::: Records to process :::

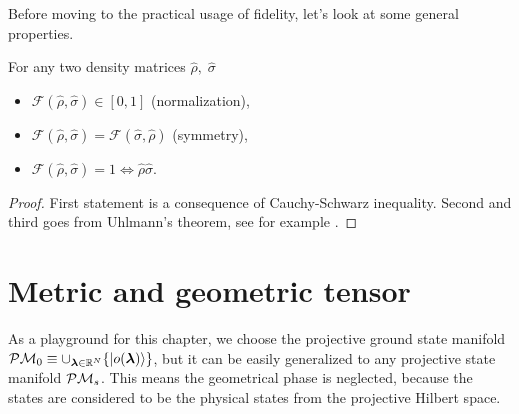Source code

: Before moving to the practical usage of fidelity, let's look at some general properties.
    

\begin{thm}
    For any two density matrices $\hat\rho,\;\hat\sigma$
    \begin{itemize}
        \item $\mathcal F(\hat\rho,\hat\sigma)\in[0,1]$ (normalization),
        \item $\mathcal F(\hat\rho,\hat\sigma) = \mathcal F(\hat\sigma,\hat\rho)$ (symmetry),
        \item $\mathcal F(\hat\rho,\hat\sigma)=1 \Leftrightarrow \hat\rho\hat\sigma$.
    \end{itemize}
\end{thm}
\begin{proof}
    First statement is a consequence of Cauchy-Schwarz inequality. Second and third goes from Uhlmann's theorem, see for example \cite{uhlman}.
\end{proof}



\section{Metric and geometric tensor}
\label{chap:metricTensor}
As a playground for this chapter, we choose the projective ground state manifold $\mathcal{P}\mathcal{M}_0\equiv \cup_{{\bm\lambda}\in\mathbb{R}^N} \{\ket{o({\bm\lambda})}\}$, but it can be easily generalized to any projective state manifold $\mathcal{P}\mathcal{M}_s$. This means the geometrical phase is neglected, because the states are considered to be the physical states from the projective Hilbert space.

:::

■ Work instruction ■
Filter the entries above down to the lines that contain the word "sigma".

■ Written reply ■
    For any two density matrices $\hat\rho,\;\hat\sigma$
        \item $\mathcal F(\hat\rho,\hat\sigma)\in[0,1]$ (normalization),
        \item $\mathcal F(\hat\rho,\hat\sigma) = \mathcal F(\hat\sigma,\hat\rho)$ (symmetry),
        \item $\mathcal F(\hat\rho,\hat\sigma)=1 \Leftrightarrow \hat\rho\hat\sigma$.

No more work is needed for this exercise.